Let's use **Statsmodels** to estimate the model coefficients for the advertising data:

In [None]:
# this is the standard import if you're using "formula notation" (similar to R)
import statsmodels.formula.api as smf

# create a fitted model in one line
lm = smf.ols(formula='Sales ~ TV', data=data).fit()

# print the coefficients
lm.params

## Interpreting Model Coefficients

How do we interpret the TV coefficient ($\beta_1$)?
- A "unit" increase in TV ad spending is **associated with** a 0.047537 "unit" increase in Sales.
- Or more clearly: An additional $1,000 spent on TV ads is **associated with** an increase in sales of 47.537 widgets.

Note that if an increase in TV ad spending was associated with a **decrease** in sales, $\beta_1$ would be **negative**.

## Using the Model for Prediction

Let's say that there was a new market where the TV advertising spend was **$50,000**. What would we predict for the Sales in that market?

$$y = \beta_0 + \beta_1x$$
$$y = 7.032594 + 0.047537 \times 50$$

In [None]:
# manually calculate the prediction
7.032594 + 0.047537*50

Thus, we would predict Sales of **9,409 widgets** in that market.

Of course, we can also use Statsmodels to make the prediction:

In [None]:
# you have to create a DataFrame since the Statsmodels formula interface expects it
X_new = pd.DataFrame({'TV': [50]})
X_new.head()

In [None]:
# use the model to make predictions on a new value
lm.predict(X_new)

## Plotting the Least Squares Line

Let's make predictions for the **smallest and largest observed values of x**, and then use the predicted values to plot the least squares line:

In [None]:
# create a DataFrame with the minimum and maximum values of TV
X_new = pd.DataFrame({'TV': [data.TV.min(), data.TV.max()]})
X_new.head()

In [None]:
# make predictions for those x values and store them
preds = lm.predict(X_new)
preds

In [None]:
# first, plot the observed data
data.plot(kind='scatter', x='TV', y='Sales')

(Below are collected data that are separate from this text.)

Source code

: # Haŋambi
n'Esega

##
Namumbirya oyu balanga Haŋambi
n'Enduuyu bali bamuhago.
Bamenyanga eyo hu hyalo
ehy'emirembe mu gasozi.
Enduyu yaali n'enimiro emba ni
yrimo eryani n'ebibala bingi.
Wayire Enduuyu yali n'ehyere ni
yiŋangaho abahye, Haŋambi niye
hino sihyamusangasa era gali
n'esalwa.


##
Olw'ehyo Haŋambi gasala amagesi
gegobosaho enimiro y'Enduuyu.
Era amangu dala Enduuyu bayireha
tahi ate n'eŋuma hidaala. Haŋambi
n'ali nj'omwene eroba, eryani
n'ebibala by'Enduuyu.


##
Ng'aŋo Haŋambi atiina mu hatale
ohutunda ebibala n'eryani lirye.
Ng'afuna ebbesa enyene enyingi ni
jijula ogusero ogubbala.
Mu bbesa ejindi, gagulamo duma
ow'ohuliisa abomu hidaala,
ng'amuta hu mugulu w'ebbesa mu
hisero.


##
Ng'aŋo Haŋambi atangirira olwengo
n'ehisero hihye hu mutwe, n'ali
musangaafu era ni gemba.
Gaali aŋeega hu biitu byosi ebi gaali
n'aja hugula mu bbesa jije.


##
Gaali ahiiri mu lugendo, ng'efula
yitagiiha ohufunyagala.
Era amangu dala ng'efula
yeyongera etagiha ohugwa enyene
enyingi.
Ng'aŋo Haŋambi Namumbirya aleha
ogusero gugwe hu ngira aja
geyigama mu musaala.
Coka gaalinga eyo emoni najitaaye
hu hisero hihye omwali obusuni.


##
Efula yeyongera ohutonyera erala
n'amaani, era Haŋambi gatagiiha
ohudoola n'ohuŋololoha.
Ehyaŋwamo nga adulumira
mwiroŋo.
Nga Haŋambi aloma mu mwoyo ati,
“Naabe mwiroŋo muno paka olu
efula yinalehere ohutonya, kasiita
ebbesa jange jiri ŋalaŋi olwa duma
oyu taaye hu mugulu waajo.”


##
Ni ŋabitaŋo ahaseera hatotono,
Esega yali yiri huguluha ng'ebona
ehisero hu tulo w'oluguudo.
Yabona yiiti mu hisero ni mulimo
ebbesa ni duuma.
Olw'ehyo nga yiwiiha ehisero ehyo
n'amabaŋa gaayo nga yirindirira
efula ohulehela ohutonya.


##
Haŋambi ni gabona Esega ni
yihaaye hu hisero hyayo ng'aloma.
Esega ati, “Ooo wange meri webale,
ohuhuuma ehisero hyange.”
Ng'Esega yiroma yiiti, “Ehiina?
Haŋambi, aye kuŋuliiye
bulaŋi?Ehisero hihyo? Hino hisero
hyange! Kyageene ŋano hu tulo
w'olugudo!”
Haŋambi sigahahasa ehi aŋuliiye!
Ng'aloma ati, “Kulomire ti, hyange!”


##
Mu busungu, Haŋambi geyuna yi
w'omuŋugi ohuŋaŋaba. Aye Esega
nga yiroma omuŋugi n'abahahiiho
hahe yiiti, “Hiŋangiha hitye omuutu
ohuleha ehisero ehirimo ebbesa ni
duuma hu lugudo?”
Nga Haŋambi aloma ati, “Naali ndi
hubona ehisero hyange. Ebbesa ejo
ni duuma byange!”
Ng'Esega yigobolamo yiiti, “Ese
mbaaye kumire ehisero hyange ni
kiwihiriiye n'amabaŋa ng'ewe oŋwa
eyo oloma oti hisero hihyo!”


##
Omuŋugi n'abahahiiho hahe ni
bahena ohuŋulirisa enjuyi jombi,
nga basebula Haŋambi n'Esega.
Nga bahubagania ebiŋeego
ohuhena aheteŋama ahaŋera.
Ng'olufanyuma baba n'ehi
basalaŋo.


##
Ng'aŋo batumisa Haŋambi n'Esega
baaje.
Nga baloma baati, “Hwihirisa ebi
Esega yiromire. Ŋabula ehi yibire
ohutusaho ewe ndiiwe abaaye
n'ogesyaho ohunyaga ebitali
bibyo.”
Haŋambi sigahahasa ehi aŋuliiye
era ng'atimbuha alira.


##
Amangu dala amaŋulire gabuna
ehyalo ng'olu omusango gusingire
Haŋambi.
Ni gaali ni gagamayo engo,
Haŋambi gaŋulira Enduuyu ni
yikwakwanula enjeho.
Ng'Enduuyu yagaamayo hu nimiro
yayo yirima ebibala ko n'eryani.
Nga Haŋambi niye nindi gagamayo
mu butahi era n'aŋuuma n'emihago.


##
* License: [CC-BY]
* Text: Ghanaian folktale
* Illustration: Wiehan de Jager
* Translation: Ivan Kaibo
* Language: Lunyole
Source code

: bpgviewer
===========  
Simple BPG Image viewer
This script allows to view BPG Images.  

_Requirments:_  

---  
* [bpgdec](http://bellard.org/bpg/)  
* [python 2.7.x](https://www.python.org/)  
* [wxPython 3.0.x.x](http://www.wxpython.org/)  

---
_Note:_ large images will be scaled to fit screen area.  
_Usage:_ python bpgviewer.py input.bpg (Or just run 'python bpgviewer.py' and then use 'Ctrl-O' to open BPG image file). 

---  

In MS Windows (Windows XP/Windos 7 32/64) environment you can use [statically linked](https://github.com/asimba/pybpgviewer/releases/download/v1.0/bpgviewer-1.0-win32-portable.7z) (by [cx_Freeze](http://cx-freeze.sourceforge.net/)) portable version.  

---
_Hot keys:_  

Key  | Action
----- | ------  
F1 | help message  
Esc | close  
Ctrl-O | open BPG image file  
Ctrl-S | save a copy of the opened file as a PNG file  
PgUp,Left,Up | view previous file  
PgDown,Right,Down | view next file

# then, plot the least squares line
plt.plot(X_new, preds, c='red', linewidth=2)

## Hypothesis Testing and p-values
Generally speaking, you start with a **null hypothesis** and an **alternative hypothesis** (that is opposite the null). Then, you check whether the data supports **rejecting the null hypothesis** or **failing to reject the null hypothesis**.

(Note that "failing to reject" the null is not the same as "accepting" the null hypothesis. The alternative hypothesis may indeed be true, except that you just don't have enough data to show that.)

As it relates to model coefficients, here is the conventional hypothesis test:
- **null hypothesis:** There is no relationship between TV ads and Sales (and thus $\beta_1$ equals zero)
- **alternative hypothesis:** There is a relationship between TV ads and Sales (and thus $\beta_1$ is not equal to zero)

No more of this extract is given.